* Task directions
From the records below, transcribe only the lines running from the one with "So overall there are 7 lines." through the one with "1. The scoring". Keep both of those end lines.

* Stored data entries
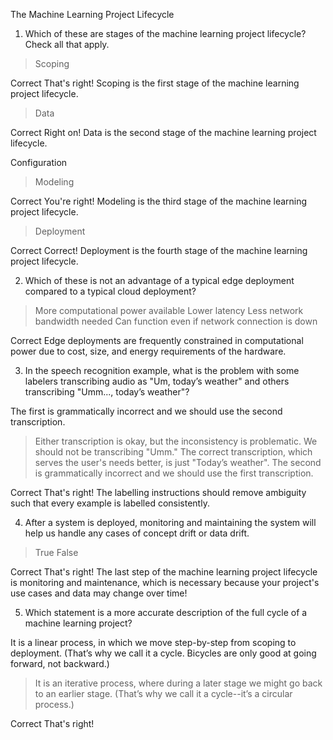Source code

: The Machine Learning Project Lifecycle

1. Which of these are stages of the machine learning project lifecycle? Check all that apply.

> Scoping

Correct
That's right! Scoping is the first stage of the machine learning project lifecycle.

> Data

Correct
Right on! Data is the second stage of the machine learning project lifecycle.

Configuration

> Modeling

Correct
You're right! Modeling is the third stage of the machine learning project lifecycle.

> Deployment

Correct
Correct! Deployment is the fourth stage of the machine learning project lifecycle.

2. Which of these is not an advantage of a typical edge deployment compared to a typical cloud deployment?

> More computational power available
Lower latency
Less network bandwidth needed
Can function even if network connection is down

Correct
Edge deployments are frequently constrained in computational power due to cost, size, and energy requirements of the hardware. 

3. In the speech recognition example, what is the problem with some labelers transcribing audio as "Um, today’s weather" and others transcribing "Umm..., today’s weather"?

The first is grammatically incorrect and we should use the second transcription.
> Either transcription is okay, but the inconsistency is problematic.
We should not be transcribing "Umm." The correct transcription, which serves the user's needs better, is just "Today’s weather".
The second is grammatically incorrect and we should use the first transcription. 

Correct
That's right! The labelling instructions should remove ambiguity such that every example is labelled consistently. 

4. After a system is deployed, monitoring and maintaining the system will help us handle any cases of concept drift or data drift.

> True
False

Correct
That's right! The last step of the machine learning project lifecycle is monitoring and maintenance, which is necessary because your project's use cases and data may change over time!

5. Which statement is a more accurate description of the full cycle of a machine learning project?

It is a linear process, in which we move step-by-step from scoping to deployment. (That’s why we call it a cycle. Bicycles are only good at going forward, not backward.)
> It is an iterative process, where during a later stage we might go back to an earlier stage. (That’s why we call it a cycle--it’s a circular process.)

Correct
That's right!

...

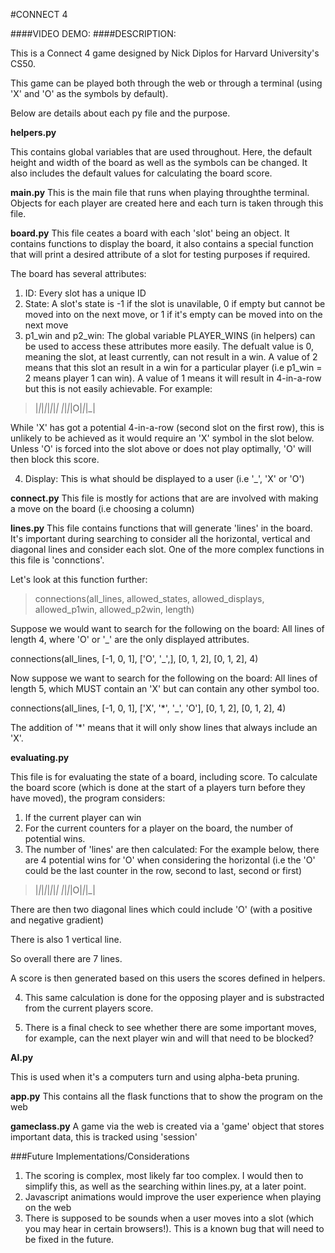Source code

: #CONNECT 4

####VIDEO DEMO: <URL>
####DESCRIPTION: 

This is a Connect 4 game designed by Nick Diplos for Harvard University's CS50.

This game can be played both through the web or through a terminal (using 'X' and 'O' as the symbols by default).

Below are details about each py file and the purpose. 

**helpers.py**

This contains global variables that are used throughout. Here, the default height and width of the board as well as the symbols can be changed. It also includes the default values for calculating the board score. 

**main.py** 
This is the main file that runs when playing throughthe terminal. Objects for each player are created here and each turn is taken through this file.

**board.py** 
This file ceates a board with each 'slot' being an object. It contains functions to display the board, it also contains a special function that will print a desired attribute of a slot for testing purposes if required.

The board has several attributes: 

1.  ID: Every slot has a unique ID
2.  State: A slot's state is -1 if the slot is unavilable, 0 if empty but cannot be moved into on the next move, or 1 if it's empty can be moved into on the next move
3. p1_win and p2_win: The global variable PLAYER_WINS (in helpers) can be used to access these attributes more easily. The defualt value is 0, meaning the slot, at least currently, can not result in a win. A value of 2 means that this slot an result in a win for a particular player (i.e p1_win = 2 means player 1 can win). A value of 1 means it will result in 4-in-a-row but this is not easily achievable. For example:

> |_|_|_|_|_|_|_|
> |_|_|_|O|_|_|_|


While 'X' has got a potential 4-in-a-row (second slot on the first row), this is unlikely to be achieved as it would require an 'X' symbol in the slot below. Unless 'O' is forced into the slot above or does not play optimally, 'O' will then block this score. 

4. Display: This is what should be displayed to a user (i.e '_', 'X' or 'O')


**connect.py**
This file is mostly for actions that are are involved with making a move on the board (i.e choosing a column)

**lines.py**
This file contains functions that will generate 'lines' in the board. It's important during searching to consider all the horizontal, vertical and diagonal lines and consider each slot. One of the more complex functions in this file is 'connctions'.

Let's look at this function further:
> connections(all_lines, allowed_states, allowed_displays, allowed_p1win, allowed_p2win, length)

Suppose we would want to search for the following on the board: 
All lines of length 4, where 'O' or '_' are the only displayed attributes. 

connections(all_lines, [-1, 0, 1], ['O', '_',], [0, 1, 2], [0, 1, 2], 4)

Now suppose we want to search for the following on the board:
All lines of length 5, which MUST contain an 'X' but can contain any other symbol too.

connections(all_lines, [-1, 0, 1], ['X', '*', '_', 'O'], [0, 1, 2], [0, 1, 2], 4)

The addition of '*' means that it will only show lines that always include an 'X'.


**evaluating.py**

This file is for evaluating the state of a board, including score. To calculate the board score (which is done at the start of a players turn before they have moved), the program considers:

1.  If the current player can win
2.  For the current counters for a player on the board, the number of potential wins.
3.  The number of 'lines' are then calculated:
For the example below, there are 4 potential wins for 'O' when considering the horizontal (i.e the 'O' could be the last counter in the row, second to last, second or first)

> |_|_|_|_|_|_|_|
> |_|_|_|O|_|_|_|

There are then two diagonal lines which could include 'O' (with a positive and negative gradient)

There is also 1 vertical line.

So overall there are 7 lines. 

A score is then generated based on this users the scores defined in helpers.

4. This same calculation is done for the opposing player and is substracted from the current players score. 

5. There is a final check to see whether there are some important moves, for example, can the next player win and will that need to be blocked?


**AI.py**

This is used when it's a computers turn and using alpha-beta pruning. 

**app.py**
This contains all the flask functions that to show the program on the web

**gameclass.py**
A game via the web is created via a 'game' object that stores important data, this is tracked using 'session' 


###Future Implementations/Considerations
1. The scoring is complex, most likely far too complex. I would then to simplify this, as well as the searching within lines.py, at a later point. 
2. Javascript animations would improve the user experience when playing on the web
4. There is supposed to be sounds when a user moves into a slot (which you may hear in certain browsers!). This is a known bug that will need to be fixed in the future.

* Written reply
So overall there are 7 lines. 

A score is then generated based on this users the scores defined in helpers.

4. This same calculation is done for the opposing player and is substracted from the current players score. 

5. There is a final check to see whether there are some important moves, for example, can the next player win and will that need to be blocked?


**AI.py**

This is used when it's a computers turn and using alpha-beta pruning. 

**app.py**
This contains all the flask functions that to show the program on the web

**gameclass.py**
A game via the web is created via a 'game' object that stores important data, this is tracked using 'session' 


###Future Implementations/Considerations
1. The scoring is complex, most likely far too complex. I would then to simplify this, as well as the searching within lines.py, at a later point. 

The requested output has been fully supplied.